I'm very late to this thread and many of my own thoughts have already been expressed.
However, I'm incredulous that any serious developer would treat it as a matter of pride that they do not use error handling in ACCDB or ACCDE files distributed to clients.
Of course, like any experienced developer, I test my code thoroughly before it is released. I deliberately look for problems so these can be solved before end users are involved. I do this both to ensure UX is as good as I can make it and to protect my own reputation as a developer.
However, I am well aware that no developer is perfect and things may slip through...in extreme cases with errors not being noticed for several years.
As already mentioned, not all possible modes of use can ever be tested...some end users have ways of doing things that can never reasonably be foreseen...and which may lead to very obscure errors.
I ask my clients to report all errors...no matter how trivial...but inevitably that doesn't always happen.
As a result, after over a decade of continuous use by several thousand users of my main schools app I set up detailed error logging with automated emails sent to me (with the clients' permission) as the primary developer listing full details of what/who/when/where/why/how etc.
In the first month, I was inundated with automated emails which allowed me to fix issues going back a long time but that had NEVER been brought to my attention, nor had shown up in any pre-release testing. The majority of those errors pre-dated my own involvement with the application...though not all. Within 3 months, the errors had all been fixed and the emails stopped...to my relief.
That particular app was supplied with a highly locked down ACCDB FE. If it had been an ACCDE, the app would simply have crashed when those errors occurred.

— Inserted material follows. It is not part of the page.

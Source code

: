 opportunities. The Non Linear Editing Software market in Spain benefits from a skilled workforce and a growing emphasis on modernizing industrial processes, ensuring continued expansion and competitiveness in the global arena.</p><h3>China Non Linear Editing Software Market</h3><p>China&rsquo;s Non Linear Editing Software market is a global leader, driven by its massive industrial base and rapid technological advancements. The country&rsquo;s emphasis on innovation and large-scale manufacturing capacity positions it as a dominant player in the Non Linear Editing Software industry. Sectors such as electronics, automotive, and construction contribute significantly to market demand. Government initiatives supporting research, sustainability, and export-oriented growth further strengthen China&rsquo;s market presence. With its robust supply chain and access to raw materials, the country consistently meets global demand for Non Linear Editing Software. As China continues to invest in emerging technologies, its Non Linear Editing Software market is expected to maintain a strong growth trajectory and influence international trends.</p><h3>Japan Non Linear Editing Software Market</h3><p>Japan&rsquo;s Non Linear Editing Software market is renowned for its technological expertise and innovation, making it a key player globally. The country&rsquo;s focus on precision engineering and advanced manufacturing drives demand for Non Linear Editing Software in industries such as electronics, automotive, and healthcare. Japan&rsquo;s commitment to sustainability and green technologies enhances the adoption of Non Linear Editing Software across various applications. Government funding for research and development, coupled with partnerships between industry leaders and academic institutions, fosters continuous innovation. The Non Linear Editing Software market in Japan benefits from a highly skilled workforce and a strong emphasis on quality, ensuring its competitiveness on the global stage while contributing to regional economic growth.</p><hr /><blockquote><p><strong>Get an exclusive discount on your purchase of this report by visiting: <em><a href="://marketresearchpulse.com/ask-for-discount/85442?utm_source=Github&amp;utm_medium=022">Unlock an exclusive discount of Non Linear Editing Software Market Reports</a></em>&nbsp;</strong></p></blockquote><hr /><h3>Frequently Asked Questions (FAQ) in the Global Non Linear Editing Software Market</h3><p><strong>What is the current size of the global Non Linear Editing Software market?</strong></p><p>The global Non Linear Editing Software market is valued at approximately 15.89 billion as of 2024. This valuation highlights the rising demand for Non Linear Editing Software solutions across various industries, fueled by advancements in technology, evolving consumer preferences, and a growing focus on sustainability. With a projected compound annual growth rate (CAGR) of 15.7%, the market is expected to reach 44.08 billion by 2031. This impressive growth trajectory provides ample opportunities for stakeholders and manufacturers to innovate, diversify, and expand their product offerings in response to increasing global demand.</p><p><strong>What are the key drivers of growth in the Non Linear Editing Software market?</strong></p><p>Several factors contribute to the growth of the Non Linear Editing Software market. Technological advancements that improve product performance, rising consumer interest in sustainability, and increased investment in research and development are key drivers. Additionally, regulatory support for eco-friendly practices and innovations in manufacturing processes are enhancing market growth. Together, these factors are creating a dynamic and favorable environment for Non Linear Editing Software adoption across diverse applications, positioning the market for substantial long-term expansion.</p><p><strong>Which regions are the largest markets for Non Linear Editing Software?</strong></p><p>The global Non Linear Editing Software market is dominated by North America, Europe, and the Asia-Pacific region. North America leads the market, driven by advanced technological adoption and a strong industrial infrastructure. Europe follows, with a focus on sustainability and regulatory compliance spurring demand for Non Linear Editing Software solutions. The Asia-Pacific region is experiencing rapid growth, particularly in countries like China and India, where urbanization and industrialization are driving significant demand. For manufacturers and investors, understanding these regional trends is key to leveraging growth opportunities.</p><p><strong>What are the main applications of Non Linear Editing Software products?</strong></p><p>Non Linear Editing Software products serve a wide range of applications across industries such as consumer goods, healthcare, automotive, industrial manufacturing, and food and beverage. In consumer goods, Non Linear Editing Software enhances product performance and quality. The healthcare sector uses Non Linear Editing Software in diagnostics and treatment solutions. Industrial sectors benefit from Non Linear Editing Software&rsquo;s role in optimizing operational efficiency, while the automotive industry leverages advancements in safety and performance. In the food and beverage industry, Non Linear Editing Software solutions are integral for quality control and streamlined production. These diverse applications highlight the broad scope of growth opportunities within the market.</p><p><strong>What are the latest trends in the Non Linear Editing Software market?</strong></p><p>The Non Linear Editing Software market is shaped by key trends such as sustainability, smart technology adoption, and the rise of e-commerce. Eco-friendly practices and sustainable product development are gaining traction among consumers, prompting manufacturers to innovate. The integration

Moving on from unintended programming errors, there are errors that are built in to Access that need to be handled.
There are several examples of this type. For example:
1. A report with no data is loaded from a form. Using the Report_NoData event the report is closed automatically.
However that triggers error 2501 in the calling form .
2. Code is used to select a file or folder using file system object (FSO). If the user cancels, error 5 occurs
In both cases, that error needs to be handled. If not, an ACCDE FE will crash.
So - do enlighten me, how would those be managed without error handling?